Emma Maynon Kaipuala Veary (born c. 1930) is a lyric Coloratura soprano born in Hawaii.

==Early life==
Veary was a child prodigy, singing in church before she was old enough to go to school. Her early role models were sopranos Deanna Durbin and Jeanette MacDonald. Her parents, both of Hawaiian ancestry, encouraged her, but did not have the financial means to provide her with musical training. She was put on a career path by teacher Irmgard (Gardie) Thompson, leading to her singing on the radio and receiving favorable recognition. At age 10, she was profiled in The Honolulu Advertiser, resulting in a music scholarship at Punahou School.

During World War II, she was a USO performer while enrolled at Kamehameha School For Girls, and joined with musicians such as John Kameaaloha Almeida to entertain the troops at Hawaii military installations.

== Career ==
===Opera training and Broadway influence===
As a teenager, Veary was sent to New York City to be trained at Carnegie Hall as a lyric Coloratura soprano. There, she was exposed to the Broadway theatre productions of that era, and aspired to expand her repertoire to be inclusive of multiple forms of vocal expression.

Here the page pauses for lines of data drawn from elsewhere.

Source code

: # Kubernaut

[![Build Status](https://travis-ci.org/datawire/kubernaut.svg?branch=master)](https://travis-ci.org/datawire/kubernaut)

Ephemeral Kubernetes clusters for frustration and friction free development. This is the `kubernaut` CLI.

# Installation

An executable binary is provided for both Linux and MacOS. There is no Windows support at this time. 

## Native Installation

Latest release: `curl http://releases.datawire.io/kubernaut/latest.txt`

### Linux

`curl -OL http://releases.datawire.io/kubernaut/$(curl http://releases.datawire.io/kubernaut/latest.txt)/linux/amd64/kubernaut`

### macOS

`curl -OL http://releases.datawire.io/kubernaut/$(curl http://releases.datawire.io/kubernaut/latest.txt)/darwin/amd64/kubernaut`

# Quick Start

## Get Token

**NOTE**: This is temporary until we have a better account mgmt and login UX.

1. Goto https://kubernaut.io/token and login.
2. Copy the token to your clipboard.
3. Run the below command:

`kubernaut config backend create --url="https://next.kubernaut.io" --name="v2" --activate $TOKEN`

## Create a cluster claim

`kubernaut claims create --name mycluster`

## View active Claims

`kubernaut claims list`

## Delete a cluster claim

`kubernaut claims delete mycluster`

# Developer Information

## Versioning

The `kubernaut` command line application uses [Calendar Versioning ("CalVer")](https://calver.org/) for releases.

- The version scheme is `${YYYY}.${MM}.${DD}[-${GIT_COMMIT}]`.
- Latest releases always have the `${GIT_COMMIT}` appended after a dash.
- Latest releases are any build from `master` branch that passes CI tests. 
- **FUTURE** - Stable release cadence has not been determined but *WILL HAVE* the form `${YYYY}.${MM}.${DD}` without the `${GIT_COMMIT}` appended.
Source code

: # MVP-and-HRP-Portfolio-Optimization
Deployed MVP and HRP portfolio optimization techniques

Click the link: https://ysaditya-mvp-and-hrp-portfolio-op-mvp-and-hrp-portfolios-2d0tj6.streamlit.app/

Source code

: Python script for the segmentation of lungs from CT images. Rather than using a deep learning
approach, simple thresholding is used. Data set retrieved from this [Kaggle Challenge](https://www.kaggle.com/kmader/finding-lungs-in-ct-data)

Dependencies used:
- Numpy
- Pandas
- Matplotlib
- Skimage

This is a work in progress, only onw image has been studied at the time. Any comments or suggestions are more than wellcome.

Upon her return home, Veary appeared one evening a week on radio station KGMB with Andy Cummings. She enrolled at Roosevelt High School, graduating in 1949, subsequently enrolling in the University of Hawaii as a music major. In 1951, she married United States Navy aviator Robert Moss and moved with him to California. For the next several years, she raised her two daughters and performed in stage productions, occasionally returning to Hawaii. Veary divorced in 1963 and moved to New York to resume her career in stage musicals.

===Return to Hawaii===
In the 1960s, Veary returned to live in Hawaii, marrying local radio personality J. Akuhead Pupule, and becoming a staple in local stage productions and Waikiki hotel showrooms. In a 1966 stage production of Flower Drum Song, Veary assumed the role of Helen Chao, with James Shigeta, Miyoshi Umeki and Jack Soo reprising their movie roles. When reviewing her show at the Coral Terrace of the Halekulani on the beach at Waikiki, The Honolulu Advertiser entertainment editor Wayne Harada referred to her as, "a diamond in the proper setting". In 1980, Veary was still associated with the Halekulani and married to businessman Richard Ireland.

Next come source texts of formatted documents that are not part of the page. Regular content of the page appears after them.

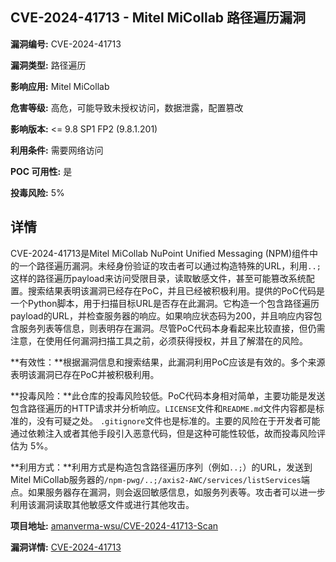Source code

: ## CVE-2024-41713 - Mitel MiCollab 路径遍历漏洞

**漏洞编号:** CVE-2024-41713

**漏洞类型:** 路径遍历

**影响应用:** Mitel MiCollab

**危害等级:** 高危，可能导致未授权访问，数据泄露，配置篡改

**影响版本:** <= 9.8 SP1 FP2 (9.8.1.201)

**利用条件:** 需要网络访问

**POC 可用性:** 是

**投毒风险:** 5%

## 详情

CVE-2024-41713是Mitel MiCollab NuPoint Unified Messaging (NPM)组件中的一个路径遍历漏洞。未经身份验证的攻击者可以通过构造特殊的URL，利用`..;`这样的路径遍历payload来访问受限目录，读取敏感文件，甚至可能篡改系统配置。搜索结果表明该漏洞已经存在PoC，并且已经被积极利用。提供的PoC代码是一个Python脚本，用于扫描目标URL是否存在此漏洞。它构造一个包含路径遍历payload的URL，并检查服务器的响应。如果响应状态码为200，并且响应内容包含服务列表等信息，则表明存在漏洞。尽管PoC代码本身看起来比较直接，但仍需注意，在使用任何漏洞扫描工具之前，必须获得授权，并且了解潜在的风险。

**有效性：**根据漏洞信息和搜索结果，此漏洞利用PoC应该是有效的。多个来源表明该漏洞已存在PoC并被积极利用。

**投毒风险：**此仓库的投毒风险较低。PoC代码本身相对简单，主要功能是发送包含路径遍历的HTTP请求并分析响应。`LICENSE`文件和`README.md`文件内容都是标准的，没有可疑之处。 `.gitignore`文件也是标准的。主要的风险在于开发者可能通过依赖注入或者其他手段引入恶意代码，但是这种可能性较低，故而投毒风险评估为 5%。

**利用方式：**利用方式是构造包含路径遍历序列（例如`..;`）的URL，发送到Mitel MiCollab服务器的`/npm-pwg/..;/axis2-AWC/services/listServices`端点。如果服务器存在漏洞，则会返回敏感信息，如服务列表等。攻击者可以进一步利用该漏洞读取其他敏感文件或进行其他攻击。

**项目地址:** [amanverma-wsu/CVE-2024-41713-Scan](https://github.com/amanverma-wsu/CVE-2024-41713-Scan)

**漏洞详情:** [CVE-2024-41713](https://nvd.nist.gov/vuln/detail/CVE-2024-41713)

===Later life and career===
She collaborated with music entrepreneur Jack de Mello, on a number of her record albums.

Veary retired to Maui, but remains an active performer. In 2010, she gave a concert at the Baldwin Home on Maui. In 2018, she performed with Robert Cazimero in Wailea.

==Awards and recognitions==

- 1994 – The Hawai'i Academy of Recording Arts presented her with the Lifetime Achievement Award at the Na Hoku Hanohano Awards.
- 2004 – The Emma Veary Music Scholarship was established at University of Hawaii Maui College.
- 2006 – Inducted into the Hawaiian Music Hall of Fame.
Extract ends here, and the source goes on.